Essas evocações
torvelinhantes e confusas nunca duravam mais
que alguns segundos; muitas vezes, minha breve incerteza do local eque me
achava não permitia tampouco distinguir umas das outras as diversas suposições
que a constituíam, da mesma forma que não isolamos, ao ver um cavalo correndo,
as posições sucessivas que nos mostra o cinetoscópio. Mas, ora este, ora
aquele, tinha eu revisto os quartos que habitara em minha vida, e acabava por
lembrar-me de todos nas longas cismas que se seguiam ao despertar: quartos de
inverno onde, quando se está deitado, a gente aconchega a cabeça em um ninho
tecido com as coisas mais disparatadas, um canto do travesseiro, o alto das
cobertas, uma ponta de xale, a borda do leito e um número dos Débates Roses, coisas que afinal
consolidamos muito bem, conforme a técnica dos pássaros, calcando-as indefinidamente;
quartos onde, por um tempo glacial, todo o prazer consiste em nos sentirmos
separados do exterior (como a andorinha do mar, que faz o ninho ao fundo de um
subterrâneo, no calor da terra), e onde, estando o fogo aceso toda a noite na
lareira, dormimos sob um grande manto de ar quente e fumoso, atravessado pelo
fulgurar dos tições que se avivam, espécie de alcova impalpável, de quente
caverna aberta no seio do próprio quarto, zona ardente e móvel em seus
contornos térmicos, arejada por sopros que nos refrescam o rosto e vêm dos
cantos, das partes próximas às janelas ou afastadas do fogo e que esfriaram ― quartos de verão, onde see gostar de estar unido à
noite morna, onde o luar apoiado nos postigos entreabertos lança até o pé do
leito sua escada mágica, onde se dorme quase ao ar livre, como a ave balançada
pela brisa na ponta de um ramo ― às vezes o quarto Luís XVI, tão alegre que nem
mesmo na primeira noite me sentira muito infeliz e onde as colunetas que
sustentavam levemente o teto se afastavam com tanta graça para mostrar e
reservar o local do leito ― ás vezes, ao contrário, era aquele outro, pequeno e
tão elevado de teto, aberto em forma de pirâmide até a altura de dois andares e
parcialmente forrado de acaju, onde, desde o primeiro segundo, ficava moralmente
intoxicado pelo odor desconhecido do vetiver, certo da hostilidade dos
cortinados roxos e da insolente indiferença da pêndula que taramelava alto como
se eu ali não estivesse; onde um estranho e implacável espelho de pés
quadrangulares, barrando obliquamente um dos ângulos da peça, ocupava, à força,
na suave plenitude de meu costumeiro campo visual, um lugar que não estava
previsto; onde meu pensamento, esforçando-se durante horas por se deslocar, por
se expandir em altura, a fim de tomar exatamente a forma do quarto e encher até
o alto seu gigantesco funil, passava noites terríveis, enquanto me achava
estendido no leito, com os olhos erguidos, os ouvidos ansiosos, as narinas
rebeldes, o coração palpitante: até que o hábito mudasse a cor dos cortinados,
emudecesse a pêndula, insuflasse piedade ao espelho oblíquo e cruel,
dissimulasse, já que não o extinguia de todo, o cheiro do vetiver, e diminuísse
notavelmente a altura aparente do teto.
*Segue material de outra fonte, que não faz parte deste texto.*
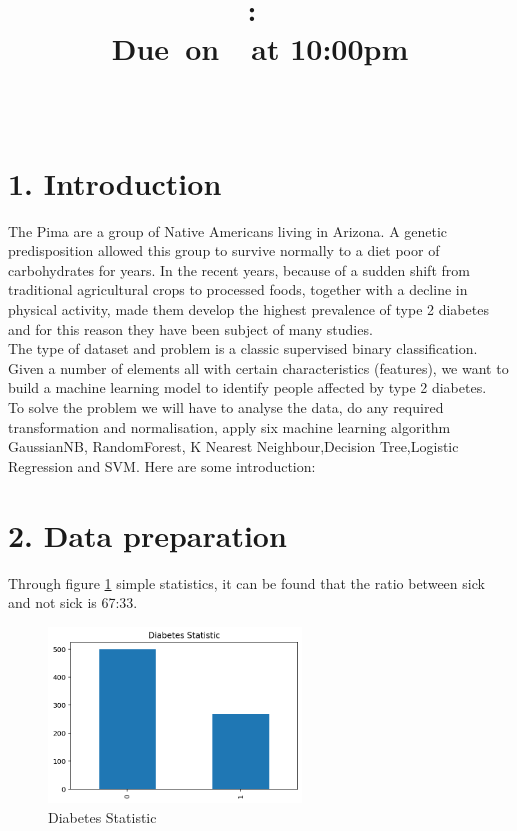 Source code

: \documentclass[11pt]{article}
\title{
    \vspace{2in}
    \textmd{\textbf{\hmwkClass:\ \hmwkTitle}}\\
    \normalsize\vspace{0.1in}\small{Due\ on\ \hmwkDueDate\ at 10:00pm}\\
    \vspace{0.1in}\large{\textit{\hmwkClassInstructor\ \hmwkClassTime}}
    \vspace{3in}
}
\author{\hmwkAuthorName}
\date{}
\begin{document}
\maketitle

\pagebreak

\section{1. Introduction}
The Pima are a group of Native Americans living in Arizona. A genetic predisposition allowed this group to survive normally to a diet poor of carbohydrates for years. In the recent years, because of a sudden shift from traditional agricultural crops to processed foods, together with a decline in physical activity, made them develop the highest prevalence of type 2 diabetes and for this reason they have been subject of many studies.\\
The type of dataset and problem is a classic supervised binary classification. Given a number of elements all with certain characteristics (features), we want to build a machine learning model to identify people affected by type 2 diabetes.\\
To solve the problem we will have to analyse the data, do any required transformation and normalisation, apply six machine learning algorithm GaussianNB, RandomForest, K Nearest Neighbour,Decision Tree,Logistic Regression and SVM. Here are some introduction:\\
\section{2. Data preparation}
Through figure \ref{f1} simple statistics, it can be found that the ratio between sick and not sick is 67:33.
\begin{figure}[H]
    \centering
    \includegraphics[width=0.6\textwidth]{ds}
    \caption{Diabetes Statistic}
    \label{f1}
\end{figure}
\end{document}
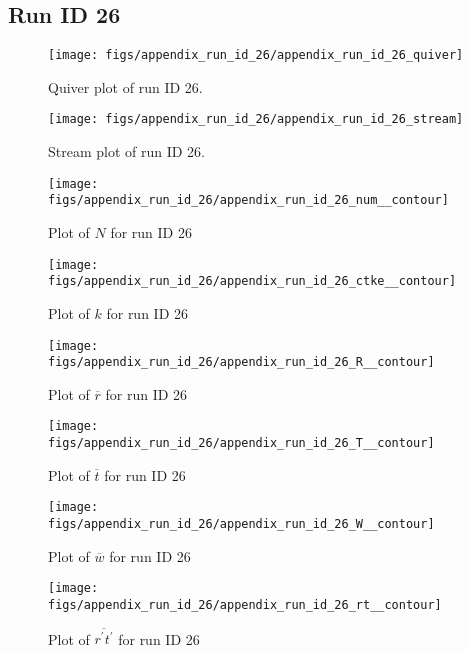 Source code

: \subsection{Run ID 26}
\begin{figure}[H]
\centering
\texttt{[image: figs/appendix\_run\_id\_26/appendix\_run\_id\_26\_quiver]}
\caption{Quiver plot of run ID 26.}
\label{fig:appendix_run_id_26_quiver}
\end{figure}


\begin{figure}[H]
\centering
\texttt{[image: figs/appendix\_run\_id\_26/appendix\_run\_id\_26\_stream]}
\caption{Stream plot of run ID 26.}
\label{fig:appendix_run_id_26_stream}
\end{figure}


\begin{figure}[H]
\centering
\texttt{[image: figs/appendix\_run\_id\_26/appendix\_run\_id\_26\_num\_\_contour]}
\caption{Plot of $N$ for run ID 26}
\label{fig:appendix_run_id_26_num__contour}
\end{figure}


\begin{figure}[H]
\centering
\texttt{[image: figs/appendix\_run\_id\_26/appendix\_run\_id\_26\_ctke\_\_contour]}
\caption{Plot of $k$ for run ID 26}
\label{fig:appendix_run_id_26_ctke__contour}
\end{figure}


\begin{figure}[H]
\centering
\texttt{[image: figs/appendix\_run\_id\_26/appendix\_run\_id\_26\_R\_\_contour]}
\caption{Plot of $\overline{r}$ for run ID 26}
\label{fig:appendix_run_id_26_R__contour}
\end{figure}


\begin{figure}[H]
\centering
\texttt{[image: figs/appendix\_run\_id\_26/appendix\_run\_id\_26\_T\_\_contour]}
\caption{Plot of $\overline{t}$ for run ID 26}
\label{fig:appendix_run_id_26_T__contour}
\end{figure}


\begin{figure}[H]
\centering
\texttt{[image: figs/appendix\_run\_id\_26/appendix\_run\_id\_26\_W\_\_contour]}
\caption{Plot of $\overline{w}$ for run ID 26}
\label{fig:appendix_run_id_26_W__contour}
\end{figure}


\begin{figure}[H]
\centering
\texttt{[image: figs/appendix\_run\_id\_26/appendix\_run\_id\_26\_rt\_\_contour]}
\caption{Plot of $\overline{r^\prime t^\prime}$ for run ID 26}
\label{fig:appendix_run_id_26_rt__contour}
\end{figure}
O hábito! Camareiro hábil, mas bastante
moroso, que começa por deixar sofrer nosso espírito durante semanas em uma
instalação provisória; mas que, apesar de tudo, é-lhe grato encontrar, pois
que, sem o hábito e reduzido a seus próprios recursos, seria nosso espírito
incapaz de nos tornar habitável qualquer alojamento.
Marcel Proust
em busca do tempo perdido
volume I
no caminho de swann
tradução de mário quintana
Globo. São Paulo, SP. 3ª edição. 5ª reimpressão.
2009.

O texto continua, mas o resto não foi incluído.